*What the task asks*: Each line in the records below, from the one that contains "pour être parsé." to the one that contains "D'autres concurrents sérieux", should be reproduced exactly, the first and last included.

*Source texts of formatted documents*:
========================================

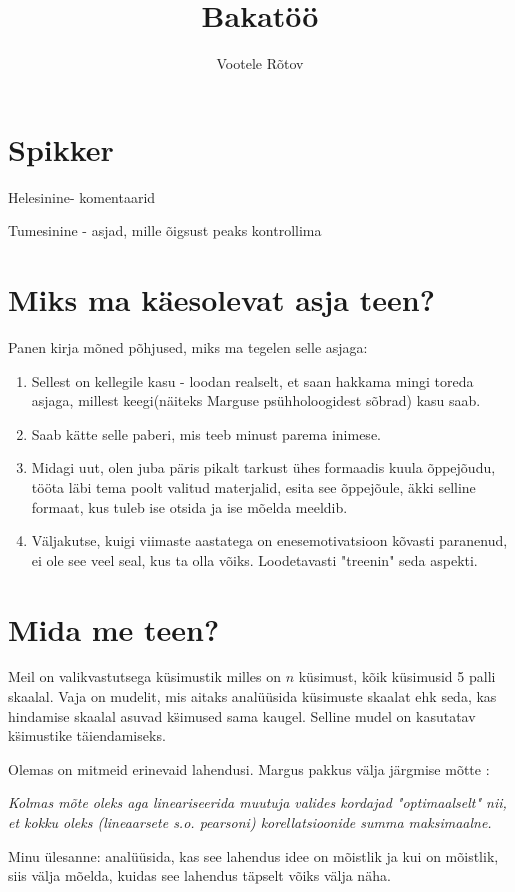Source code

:\documentclass{article}
\author{Vootele Rõtov}
\title{Bakatöö}
\begin{document}
\section*{Spikker}

{\color{cyan} Helesinine- komentaarid}

{\color{blue} Tumesinine - asjad, mille õigsust peaks kontrollima}


{\color{cyan}\section*{Miks ma käesolevat asja teen?}

Panen kirja mõned põhjused, miks ma tegelen selle asjaga:
\begin{enumerate}[I]
\item Sellest on kellegile kasu - loodan realselt, et saan hakkama mingi toreda asjaga, millest keegi(näiteks Marguse psühholoogidest sõbrad) kasu saab.
\item Saab kätte selle paberi, mis teeb minust parema inimese. 
\item Midagi uut, olen juba päris pikalt tarkust ühes formaadis kuula õppejõudu, tööta läbi tema poolt valitud materjalid, esita see õppejõule, äkki selline formaat, kus tuleb ise otsida ja ise mõelda meeldib.
\item Väljakutse, kuigi viimaste aastatega on enesemotivatsioon kõvasti paranenud, ei ole see veel seal, kus ta olla võiks. Loodetavasti "treenin" seda aspekti.
\end{enumerate}}

\section*{Mida me teen?}

Meil on valikvastutsega küsimustik milles on $n$ küsimust, kõik küsimusid 5 palli skaalal. Vaja on mudelit, mis aitaks anal\"u\"usida k\"usimuste skaalat ehk seda, kas hindamise skaalal asuvad k\"simused sama kaugel. Selline mudel on kasutatav k\"simustike täiendamiseks. 

Olemas on mitmeid erinevaid lahendusi. Margus pakkus välja järgmise mõtte : 

\textit{Kolmas mõte oleks aga lineariseerida muutuja valides kordajad "optimaalselt" nii, et kokku oleks (lineaarsete s.o. pearsoni) korellatsioonide summa maksimaalne.}

Minu \"ulesanne: analüüsida, kas see lahendus idee on mõistlik ja kui on mõistlik, siis välja mõelda, kuidas see lahendus täpselt võiks välja näha. 
\end{document}
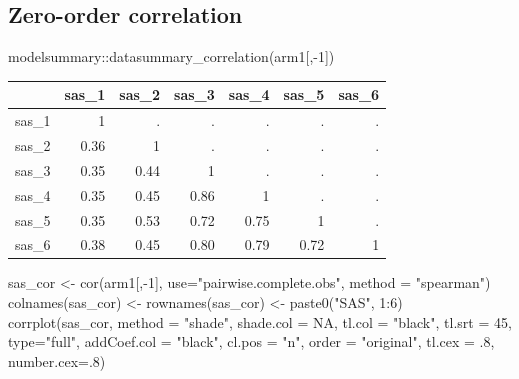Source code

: \documentclass[
  letterpaper,
  DIV=11,
  numbers=noendperiod]{scrreprt}
\newenvironment{Shaded}{\begin{snugshade}}{\end{snugshade}}
\newcommand{\AttributeTok}[1]{\textcolor[rgb]{0.40,0.45,0.13}{#1}}
\newcommand{\ConstantTok}[1]{\textcolor[rgb]{0.56,0.35,0.01}{#1}}
\newcommand{\DecValTok}[1]{\textcolor[rgb]{0.68,0.00,0.00}{#1}}
\newcommand{\FunctionTok}[1]{\textcolor[rgb]{0.28,0.35,0.67}{#1}}
\newcommand{\NormalTok}[1]{\textcolor[rgb]{0.00,0.23,0.31}{#1}}
\newcommand{\OtherTok}[1]{\textcolor[rgb]{0.00,0.23,0.31}{#1}}
\newcommand{\SpecialCharTok}[1]{\textcolor[rgb]{0.37,0.37,0.37}{#1}}
\newcommand{\StringTok}[1]{\textcolor[rgb]{0.13,0.47,0.30}{#1}}
\begin{document}
\hypertarget{zero-order-correlation}{%
\subsection{Zero-order correlation}\label{zero-order-correlation}}

\begin{Shaded}
\begin{Highlighting}[]
\NormalTok{modelsummary}\SpecialCharTok{::}\FunctionTok{datasummary\_correlation}\NormalTok{(arm1[,}\SpecialCharTok{{-}}\DecValTok{1}\NormalTok{])}
\end{Highlighting}
\end{Shaded}

\begin{table}
\centering
\begin{tabular}[t]{lrrrrrr}
\toprule
  & sas\_1 & sas\_2 & sas\_3 & sas\_4 & sas\_5 & sas\_6\\
\midrule
sas\_1 & 1 & . & . & . & . & .\\
sas\_2 & \num{.36} & 1 & . & . & . & .\\
sas\_3 & \num{.35} & \num{.44} & 1 & . & . & .\\
sas\_4 & \num{.35} & \num{.45} & \num{.86} & 1 & . & .\\
sas\_5 & \num{.35} & \num{.53} & \num{.72} & \num{.75} & 1 & .\\
sas\_6 & \num{.38} & \num{.45} & \num{.80} & \num{.79} & \num{.72} & 1\\
\bottomrule
\end{tabular}
\end{table}

\begin{Shaded}
\begin{Highlighting}[]
\NormalTok{sas\_cor }\OtherTok{\textless{}{-}} \FunctionTok{cor}\NormalTok{(arm1[,}\SpecialCharTok{{-}}\DecValTok{1}\NormalTok{], }\AttributeTok{use=}\StringTok{"pairwise.complete.obs"}\NormalTok{, }\AttributeTok{method =} \StringTok{"spearman"}\NormalTok{)}
\FunctionTok{colnames}\NormalTok{(sas\_cor) }\OtherTok{\textless{}{-}} \FunctionTok{rownames}\NormalTok{(sas\_cor) }\OtherTok{\textless{}{-}}  \FunctionTok{paste0}\NormalTok{(}\StringTok{"SAS"}\NormalTok{, }\DecValTok{1}\SpecialCharTok{:}\DecValTok{6}\NormalTok{)}
\FunctionTok{corrplot}\NormalTok{(sas\_cor, }\AttributeTok{method =} \StringTok{"shade"}\NormalTok{, }\AttributeTok{shade.col =} \ConstantTok{NA}\NormalTok{, }\AttributeTok{tl.col =} \StringTok{"black"}\NormalTok{, }\AttributeTok{tl.srt =} \DecValTok{45}\NormalTok{, }\AttributeTok{type=}\StringTok{"full"}\NormalTok{, }
          \AttributeTok{addCoef.col =} \StringTok{"black"}\NormalTok{, }\AttributeTok{cl.pos =} \StringTok{"n"}\NormalTok{, }\AttributeTok{order =} \StringTok{"original"}\NormalTok{, }\AttributeTok{tl.cex =}\NormalTok{ .}\DecValTok{8}\NormalTok{, }\AttributeTok{number.cex=}\NormalTok{.}\DecValTok{8}\NormalTok{)}
\end{Highlighting}
\end{Shaded}
\end{document}
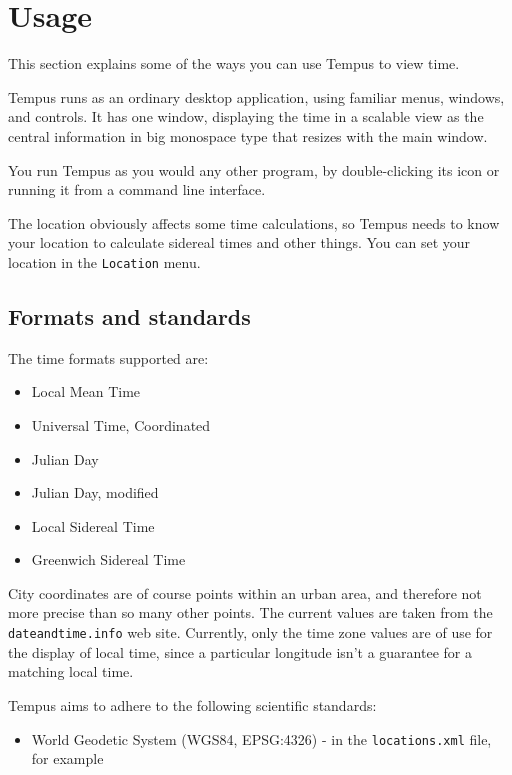 \section{Usage}

This section explains some of the ways you can use Tempus to view time.

Tempus runs as an ordinary desktop application, using familiar menus, windows, and controls. It has one window, displaying the time in a scalable view as the central information in big monospace type that resizes with the main window.

You run Tempus as you would any other program, by double-clicking its icon or running it from a command line interface. 

The location obviously affects some time calculations, so Tempus needs to know your location to calculate sidereal times and other things. You can set your location in the \texttt{Location} menu.

\subsection{Formats and standards}

The time formats supported are:
\begin{itemize}
    \item Local Mean Time
    \item Universal Time, Coordinated
    \item Julian Day
    \item Julian Day, modified
    \item Local Sidereal Time
    \item Greenwich Sidereal Time
\end{itemize}

City coordinates are of course points within an urban area, and therefore not more precise than so many other points. The current values are taken from the \texttt{dateandtime.info} web site. Currently, only the time zone values are of use for the display of local time, since a particular longitude isn't a guarantee for a matching local time.

Tempus aims to adhere to the following scientific standards:

\begin{itemize}
    \item World Geodetic System (WGS84, EPSG:4326) - in the \texttt{locations.xml} file, for example
\end{itemize}

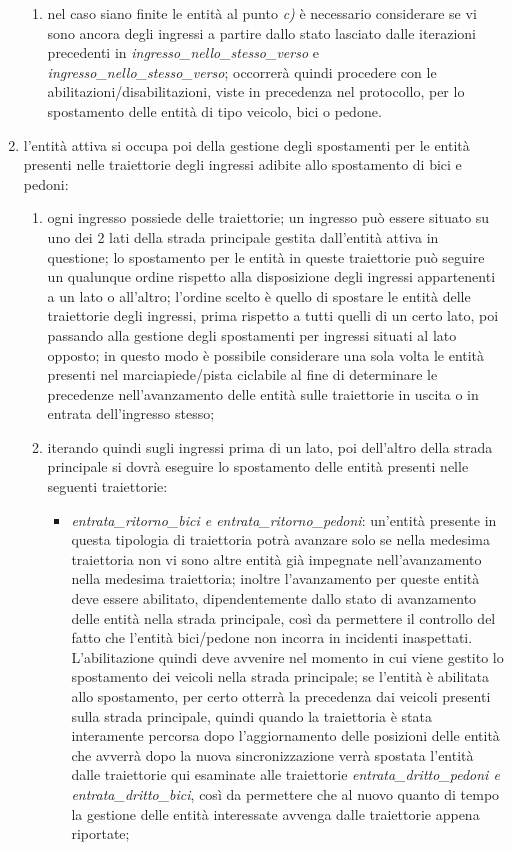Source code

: \begin{enumerate}
\begin{enumerate}
\item nel caso siano finite le entità al punto \textit{c)} è necessario considerare se vi sono ancora degli ingressi a partire dallo stato lasciato dalle iterazioni precedenti in \textit{ingres\-so\_nel\-lo\_stes\-so\_ver\-so} e \textit{ingres\-so\_nel\-lo\_stes\-so\_ver\-so}; occorrerà quindi procedere con le abilitazioni/disabilitazioni, viste in precedenza nel protocollo, per lo spostamento delle entità di tipo veicolo, bici o pedone.
\end{enumerate}
\item l'entità attiva si occupa poi della gestione degli spostamenti per le entità presenti nelle traiettorie degli ingressi adibite allo spostamento di bici e pedoni:
\begin{enumerate}
\item ogni ingresso possiede delle traiettorie; un ingresso può essere situato su uno dei 2 lati della strada principale gestita dall'entità attiva in questione; lo spostamento per le entità in queste traiettorie può seguire un qualunque ordine rispetto alla disposizione degli ingressi appartenenti a un lato o all'altro; l'ordine scelto è quello di spostare le entità delle traiettorie degli ingressi, prima rispetto a tutti quelli di un certo lato, poi passando alla gestione degli spostamenti per ingressi situati al lato opposto; in questo modo è possibile considerare una sola volta le entità presenti nel marciapiede/pista ciclabile al fine di determinare le precedenze nell'avanzamento delle entità sulle traiettorie in uscita o in entrata dell'ingresso stesso;
\item iterando quindi sugli ingressi prima di un lato, poi dell'altro della strada principale si dovrà eseguire lo spostamento delle entità presenti nelle seguenti traiettorie:
\begin{itemize}
\item \textit{en\-tra\-ta\_ri\-tor\-no\_bi\-ci e en\-tra\-ta\_ri\-tor\-no\_pe\-do\-ni}: un'entità presente in questa tipologia di traiettoria potrà avanzare solo se nella medesima traiettoria non vi sono altre entità già impegnate nell'avanzamento nella medesima traiettoria; inoltre l'avanzamento per queste entità deve essere abilitato, dipendentemente dallo stato di avanzamento delle entità nella strada principale, così da permettere il controllo del fatto che l'entità bici/pedone non incorra in incidenti inaspettati. L'abilitazione quindi deve avvenire nel momento in cui viene gestito lo spostamento dei veicoli nella strada principale; se l'entità è abilitata allo spostamento, per certo otterrà la precedenza dai veicoli presenti sulla strada principale, quindi quando la traiettoria è stata interamente percorsa dopo l'aggiornamento delle posizioni delle entità che avverrà dopo la nuova sincronizzazione verrà spostata l'entità dalle traiettorie qui esaminate alle traiettorie \textit{en\-tra\-ta\_drit\-to\_pe\-do\-ni e en\-tra\-ta\_drit\-to\_bi\-ci}, così da permettere che al nuovo quanto di tempo la gestione delle entità interessate avvenga dalle traiettorie appena riportate;

\end{itemize}
\end{enumerate}
\end{enumerate}
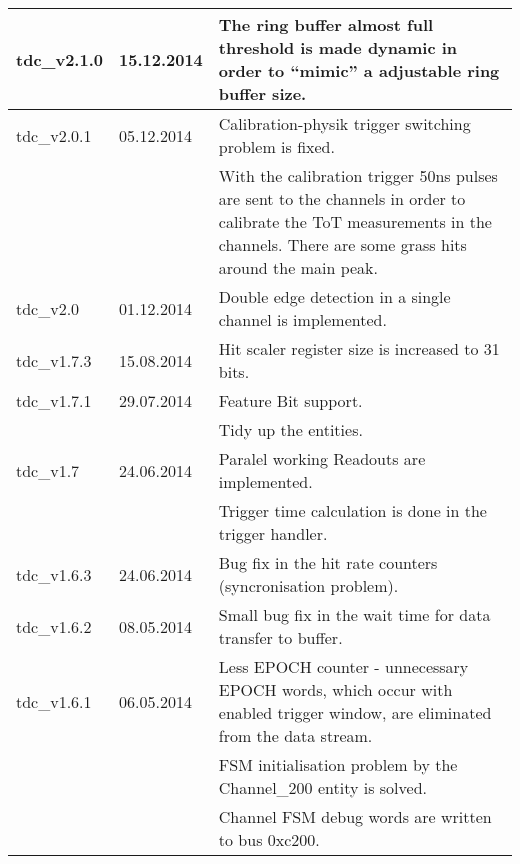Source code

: \documentclass[11pt]{article}
\begin{document}
\begin{center}
\begin{longtable}{|l|l|p{10cm}|}
\hline
 tdc\_v2.1.0       &             15.12.2014  &  The ring buffer almost full threshold is made dynamic in order to ``mimic'' a adjustable ring buffer size.  \\
\hline
 tdc\_v2.0.1       &             05.12.2014  &  Calibration-physik trigger switching problem is fixed.                            \\
                   &                         &  With the calibration trigger 50ns pulses are sent to the channels in order to calibrate the ToT measurements in the channels. There are some grass hits around the main peak.  \\
\hline
 tdc\_v2.0         &             01.12.2014  &  Double edge detection in a single channel is implemented.                         \\
\hline
 tdc\_v1.7.3       &             15.08.2014  &  Hit scaler register size is increased to 31 bits.                                 \\
\hline
 tdc\_v1.7.1       &             29.07.2014  &  Feature Bit support.                                                              \\
                   &                         &  Tidy up the entities.                                                             \\
\hline
 tdc\_v1.7         &             24.06.2014  &  Paralel working Readouts are implemented.                                         \\
                   &                         &  Trigger time calculation is done in the trigger handler.                          \\
\hline
 tdc\_v1.6.3       &             24.06.2014  &  Bug fix in the hit rate counters                         (syncronisation problem).  \\
\hline
 tdc\_v1.6.2       &             08.05.2014  &  Small bug fix in the wait time for data                          transfer to buffer.  \\
\hline
 tdc\_v1.6.1       &             06.05.2014  &  Less EPOCH counter - unnecessary EPOCH words, which occur with enabled trigger window, are eliminated from the data stream.  \\
                   &                         &  FSM initialisation problem by the Channel\_200 entity is solved.                  \\
                   &                         &  Channel FSM debug words are written to bus 0xc200.                                \\

\end{longtable}
\end{center}
\end{document}
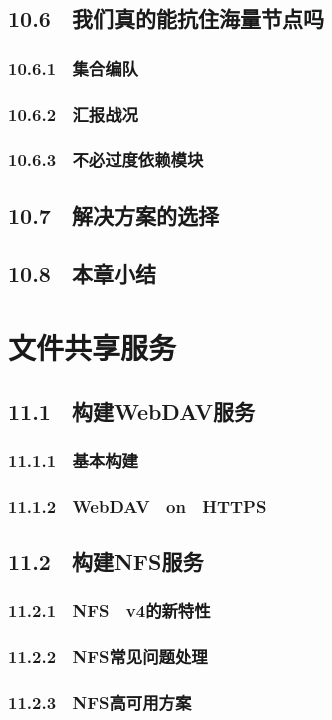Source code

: \documentclass[12pt,UTF8]{ctexbook}
\begin{document}
{\section{10.6　我们真的能抗住海量节点吗}
\subsection{10.6.1　集合编队}
\subsection{10.6.2　汇报战况}
\subsection{10.6.3　不必过度依赖模块}
\section{10.7　解决方案的选择}
\section{10.8　本章小结}
\chapter{文件共享服务}
\section{11.1　构建WebDAV服务}
\subsection{11.1.1　基本构建}
\subsection{11.1.2　WebDAV　on　HTTPS}
\section{11.2　构建NFS服务}
\subsection{11.2.1　NFS　v4的新特性}
\subsection{11.2.2　NFS常见问题处理}
\subsection{11.2.3　NFS高可用方案}
}
\end{document}
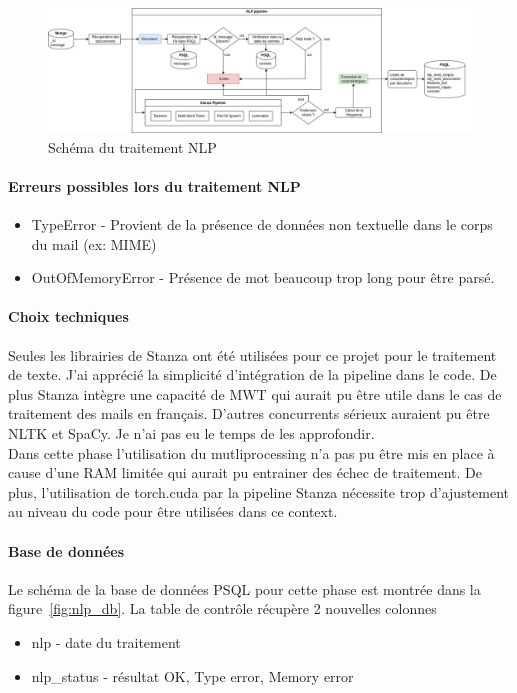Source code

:     \begin{figure}[H]
        \includegraphics[width=\linewidth]{img/nlp}
        \caption{Schéma du traitement NLP}
        \label{fig:nlp}
    \end{figure}

    \paragraph{Erreurs possibles lors du traitement NLP}
    \begin{itemize}
        \item TypeError - Provient de la présence de données non textuelle dans le corps du mail (ex: MIME)
		\item OutOfMemoryError - Présence de mot beaucoup trop long pour être parsé.
	\end{itemize}

    \paragraph{Choix techniques}
        Seules les librairies de Stanza ont été utilisées pour ce projet pour le traitement de texte.
        J'ai apprécié la simplicité d'intégration de la pipeline dans le code.
        De plus Stanza intègre une capacité de MWT qui aurait pu être utile dans le cas de traitement des mails en français.
        D'autres concurrents sérieux auraient pu être NLTK et SpaCy. Je n'ai pas eu le temps de les approfondir.\\

        Dans cette phase l'utilisation du mutliprocessing n'a pas pu être mis en place à cause d'une RAM limitée qui aurait pu entrainer des échec de traitement.
        De plus, l'utilisation de torch.cuda par la pipeline Stanza nécessite trop d'ajustement au niveau du code pour être utilisées dans ce context.

    \paragraph{Base de données}
        Le schéma de la base de données PSQL pour cette phase est montrée dans la figure~\ref{fig:nlp_db}.
        La table de contrôle récupère 2 nouvelles colonnes
        \begin{itemize}
            \item nlp - date du traitement
            \item nlp\_status - résultat OK, Type error, Memory error
        \end{itemize}

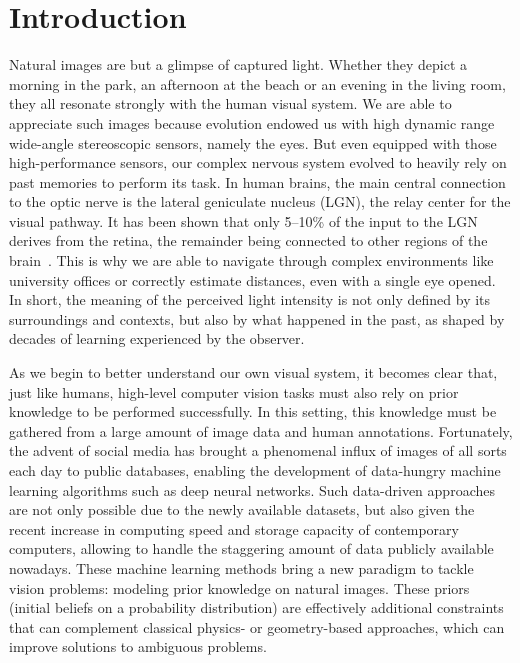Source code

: \chapter*{Introduction}         %

Natural images are but a glimpse of captured light. Whether they depict a morning in the park, an afternoon at the beach or an evening in the living room, they all resonate strongly with the human visual system. We are able to appreciate such images because evolution endowed us with high dynamic range wide-angle stereoscopic sensors, namely the eyes. But even equipped with those high-performance sensors, our complex nervous system evolved to heavily rely on past memories to perform its task. In human brains, the main central connection to the optic nerve is the lateral geniculate nucleus (LGN), the relay center for the visual pathway. It has been shown that only 5--10\% of the input to the LGN derives from the retina, the remainder being connected to other regions of the brain~\cite{van2000relative}. This is why we are able to navigate through complex environments like university offices or correctly estimate distances, even with a single eye opened. In short, the meaning of the perceived light intensity is not only defined by its surroundings and contexts, but also by what happened in the past, as shaped by decades of learning experienced by the observer. 

As we begin to better understand our own visual system, it becomes clear that, just like humans, high-level computer vision tasks must also rely on prior knowledge to be performed successfully. In this setting, this knowledge must be gathered from a large amount of image data and human annotations. Fortunately, the advent of social media has brought a phenomenal influx of images of all sorts each day to public databases, enabling the development of data-hungry machine learning algorithms such as deep neural networks. Such data-driven approaches are not only possible due to the newly available datasets, but also given the recent increase in computing speed and storage capacity of contemporary computers, allowing to handle the staggering amount of data publicly available nowadays. These machine learning methods bring a new paradigm to tackle vision problems: modeling prior knowledge on natural images. These priors (initial beliefs on a probability distribution) are effectively additional constraints that can complement classical physics- or geometry-based approaches, which can improve solutions to ambiguous problems.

========================================

*Exercise output*:
		\item OutOfMemoryError - Présence de mot beaucoup trop long pour être parsé.
	\end{itemize}

    \paragraph{Choix techniques}
        Seules les librairies de Stanza ont été utilisées pour ce projet pour le traitement de texte.
        J'ai apprécié la simplicité d'intégration de la pipeline dans le code.
        De plus Stanza intègre une capacité de MWT qui aurait pu être utile dans le cas de traitement des mails en français.
        D'autres concurrents sérieux auraient pu être NLTK et SpaCy. Je n'ai pas eu le temps de les approfondir.\\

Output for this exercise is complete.